Illustration by Lea Broudo
Naava’s post-graduation dream is to work for Elizabeth Warren, a campaign in which she is already incredibly involved. Naava is one of the lead student organizers for “Barnard For Warren”, an on-campus group dedicated to garnering support for the Warren campaign both at Columbia University and throughout the greater Morningside Heights community. She is also an active member of “New York City for Warren”, the group responsible for the 20,000 plus people that attended Warren’s speech in Washington Square Park.
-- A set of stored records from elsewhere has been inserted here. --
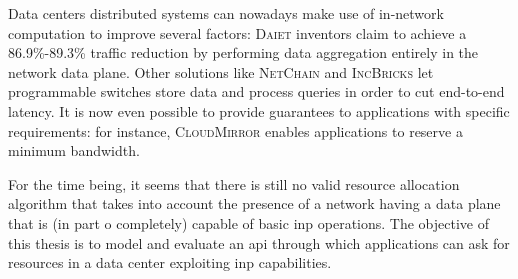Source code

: Data centers distributed systems can nowadays make use of in-network computation to improve several factors: \textsc{Daiet} \cite{daiet} inventors claim to achieve a 86.9\%-89.3\% traffic reduction by performing data aggregation entirely in the network data plane.
Other solutions like \textsc{NetChain} \cite{netchain} and \textsc{IncBricks} \cite{incbricks} let programmable switches store data and process queries in order to cut end-to-end latency.
It is now even possible to provide guarantees to applications with specific requirements: for instance, \textsc{CloudMirror} \cite{cloudmirror} enables applications to reserve a minimum bandwidth.\par
For the time being, it seems that there is still no valid resource allocation algorithm that takes into account the presence of a network having a data plane that is (in part o completely) capable of basic \gls{inp} operations.
The objective of this thesis is to model and evaluate an \gls{api} through which applications can ask for resources in a data center exploiting \gls{inp} capabilities. %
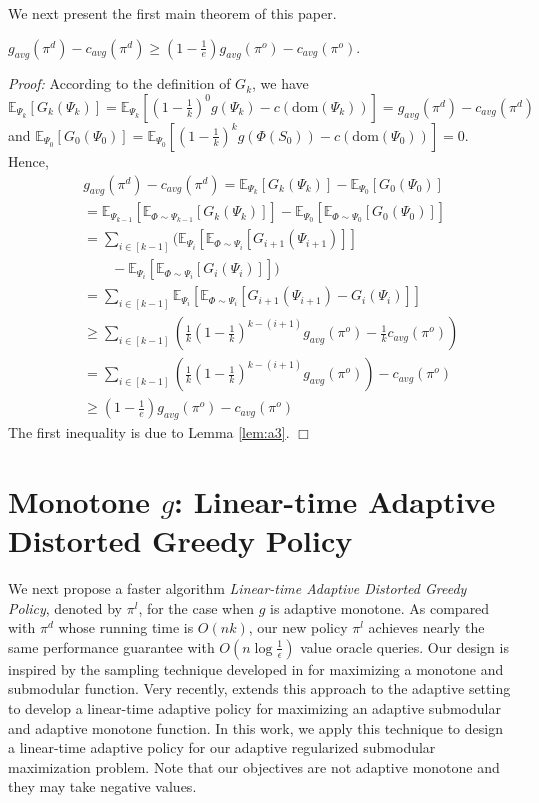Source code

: \documentclass[twoside,leqno,twocolumn]{article}
\begin{document}
We next present the first main theorem of this paper.
\begin{theorem}
$g_{avg}(\pi^d) - c_{avg}(\pi^d) \geq (1-\frac{1}{e})g_{avg}(\pi^o) - c_{avg}(\pi^o)$.
\end{theorem}
\emph{Proof:} According to the definition of $G_k$, we have $\mathbb{E}_{\Psi_k}[G_{k}(\Psi_k)] = \mathbb{E}_{\Psi_k}[(1-\frac{1}{k})^{0} g(\Psi_k)-c(\textrm{dom}(\Psi_k))]=g_{avg}(\pi^d) - c_{avg}(\pi^d)$ and $\mathbb{E}_{\Psi_0}[G_{0}(\Psi_0)] = \mathbb{E}_{\Psi_0}[(1-\frac{1}{k})^{k} g(\Phi(S_0))-c(\textrm{dom}(\Psi_0))]=0$. Hence,
\begin{eqnarray*}
&& g_{avg}(\pi^d) - c_{avg}(\pi^d) = \mathbb{E}_{\Psi_k}[G_{k}(\Psi_k)] - \mathbb{E}_{\Psi_0}[G_{0}(\Psi_0)]\\
&& = \mathbb{E}_{\Psi_{k-1}}[\mathbb{E}_{\Phi \sim \Psi_{k-1}}[G_{k}(\Psi_k)]]- \mathbb{E}_{\Psi_0}[\mathbb{E}_{\Phi\sim \Psi_0}[G_{0}(\Psi_0)]] \\
&& = \sum_{i\in [k-1]}( \mathbb{E}_{\Psi_i}[\mathbb{E}_{\Phi\sim \Psi_i}[G_{i+1}(\Psi_{i+1})]]\\
&&\quad\quad- \mathbb{E}_{\Psi_i}[\mathbb{E}_{\Phi\sim \Psi_i}[G_{i}(\Psi_i)]]) \\
&& = \sum_{i\in [k-1]} \mathbb{E}_{\Psi_i}[\mathbb{E}_{\Phi\sim \Psi_i}[G_{i+1}(\Psi_{i+1})- G_{i}(\Psi_i)]] \\
&& \geq \sum_{i\in [k-1]} (\frac{1}{k}(1-\frac{1}{k})^{k-(i+1)}g_{avg}(\pi^o) -\frac{1}{k}c_{avg}(\pi^o))\\
&& = \sum_{i\in [k-1]}(\frac{1}{k}(1-\frac{1}{k})^{k-(i+1)}g_{avg}(\pi^o)) - c_{avg}(\pi^o)\\
&& \geq (1-\frac{1}{e})g_{avg}(\pi^o) - c_{avg}(\pi^o)
\end{eqnarray*} The first inequality is due to Lemma \ref{lem:a3}.
$\Box$
\section{Monotone $g$: Linear-time Adaptive Distorted Greedy Policy}
We next propose a faster algorithm \emph{Linear-time Adaptive Distorted Greedy Policy}, denoted by  $\pi^{l}$, for the case when $g$ is adaptive monotone. As compared with $\pi^{d}$ whose running time is $O(nk)$, our new policy $\pi^{l}$ achieves nearly the same performance guarantee with $O(n \log  \frac{1}{\epsilon})$ value oracle queries. Our design is inspired by the sampling technique developed in \cite{mirzasoleiman2015lazier} for maximizing a monotone and submodular function. Very recently, \cite{tang2021beyond} extends this approach to the adaptive setting to develop a linear-time adaptive policy for maximizing an adaptive submodular and adaptive monotone function. In this work, we apply this technique to design a linear-time adaptive policy for our adaptive regularized submodular maximization problem. Note that our objectives are not adaptive monotone and they may take negative values. %
\end{document}
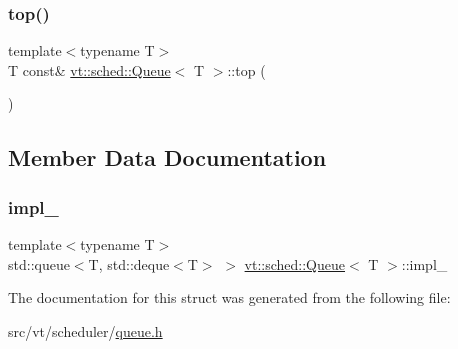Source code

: \mbox{\label{structvt_1_1sched_1_1_queue_a636c676d2dc99d283ba3607e7ed5b390}} 
\subsubsection{\texorpdfstring{top()}{top()}}
{\footnotesize\ttfamily template$<$typename T$>$ \\
T const\& \hyperlink{structvt_1_1sched_1_1_queue}{vt\+::sched\+::\+Queue}$<$ T $>$\+::top (\begin{DoxyParamCaption}{ }\end{DoxyParamCaption})\hspace{0.3cm}{\ttfamily [inline]}}



\subsection{Member Data Documentation}
\mbox{\label{structvt_1_1sched_1_1_queue_a68cbe05570c230c55b730d8e98a1f6a5}} 
\subsubsection{\texorpdfstring{impl\+\_\+}{impl\_}}
{\footnotesize\ttfamily template$<$typename T$>$ \\
std\+::queue$<$T, std\+::deque$<$T$>$ $>$ \hyperlink{structvt_1_1sched_1_1_queue}{vt\+::sched\+::\+Queue}$<$ T $>$\+::impl\+\_\+\hspace{0.3cm}{\ttfamily [private]}}



The documentation for this struct was generated from the following file\+:\begin{DoxyCompactItemize}
\item 
src/vt/scheduler/\hyperlink{queue_8h}{queue.\+h}\end{DoxyCompactItemize}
Fittingly, Naava’s role for the event was to hype up the crowd and keep the famously long Warren selfie line engaged throughout the night. And before I could even ask, Naava assured me that she didn’t leave before getting her selfie.
While the dream is to work on the Warren campaign, Naava’s dedication is not to any one candidate, but to restoring the same hope she feels to the American people. “When people ask me, ‘well what if she doesn’t win the primary?’ my response is, ‘well I guess I am doing a senate race,” Naava explains. “At this moment, I have no roots anywhere. Campaigns are powered by young people who are willing to work for not a lot of money, not get a lot of sleep, and who are willing to live in a random state. And right now, I just wanna be working for something I care about.”
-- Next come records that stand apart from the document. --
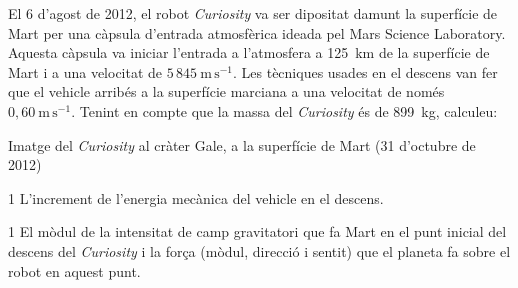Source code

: El 6 d'agost de 2012, el robot \textit{Curiosity} va ser dipositat damunt la superfície de Mart per una càpsula d'entrada atmosfèrica ideada pel Mars Science Laboratory. Aquesta càpsula va iniciar l'entrada a l'atmosfera a 125~km de la superfície de Mart i a una velocitat de $5\,845\ \mathrm{m\,s^{-1}}$. Les tècniques usades en el descens van fer que el vehicle arribés a la superfície marciana a una velocitat de només $0,60\ \mathrm{m\,s^{-1}}$. Tenint en compte que la massa del \textit{Curiosity} és de 899~kg, calculeu:

{\centering\small Imatge del \textit{Curiosity} al cràter Gale, a la superfície de Mart (31 d'octubre de 2012)\par}

\begin{apartat}{1}
L'increment de l'energia mecànica del vehicle en el descens.
\end{apartat}

\begin{apartat}{1}
El mòdul de la intensitat de camp gravitatori que fa Mart en el punt inicial del descens del \textit{Curiosity} i la força (mòdul, direcció i sentit) que el planeta fa sobre el robot en aquest punt.
\end{apartat}

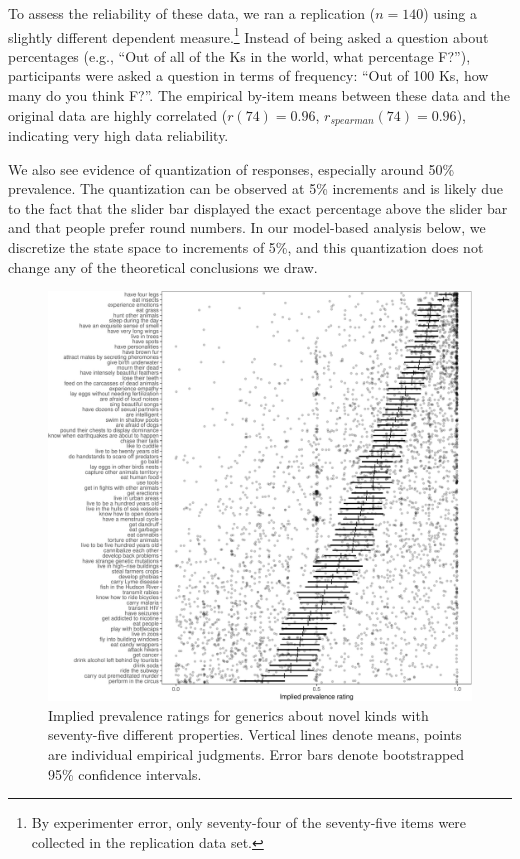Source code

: \documentclass[floatsintext,doc]{apa6}
\let\rmarkdownfootnote\footnote%
\def\footnote{\protect\rmarkdownfootnote}
\begin{document}
To assess the reliability of these data, we ran a replication (\(n=140\)) using a slightly different dependent measure.\footnote{By experimenter error, only seventy-four of the seventy-five items were collected in the replication data set.}
Instead of being asked a question about percentages (e.g., \enquote{Out of all of the Ks in the world, what percentage F?}), participants were asked a question in terms of frequency: \enquote{Out of 100 Ks, how many do you think F?}.
The empirical by-item means between these data and the original data are highly correlated (\(r(74) = 0.96\), \(r_{spearman}(74)= 0.96\)), indicating very high data reliability.

We also see evidence of quantization of responses, especially around 50\% prevalence. The quantization can be observed at 5\% increments and is likely due to the fact that the slider bar displayed the exact percentage above the slider bar and that people prefer round numbers. 
In our model-based analysis below, we discretize the state space to increments of 5\%, and this quantization does not change any of the theoretical conclusions we draw.


\begin{figure}
\centering
\includegraphics{genint_files/figure-latex/genint-empiricalData-1.pdf}
\caption{\label{fig:genint-empiricalData}Implied prevalence ratings for generics about novel kinds with seventy-five different properties. Vertical lines denote means, points are individual empirical judgments. Error bars denote bootstrapped 95\% confidence intervals.}
\end{figure}
\end{document}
As the interview neared its end, I began to thank Naava for her time when she interrupted me: “My thanks come from someone saying I’m gonna vote for Elizabeth Warren, or just I’m gonna go out and vote.” This thankless dedication and overwhelming enthusiasm perfectly represents Naava’s atypical approach to college. She doesn’t crave recognition, she craves change, and is not afraid to risk it all to achieve this goal. No matter what campaign Naava is working on or what random state she is living come May, I have no doubt that she will take her boundless positivity with her. I am thankful to have gotten the opportunity to get to know Naava, but if you want to thank Naava for all that she has done for both Columbia and our country, I suggest you go out and vote.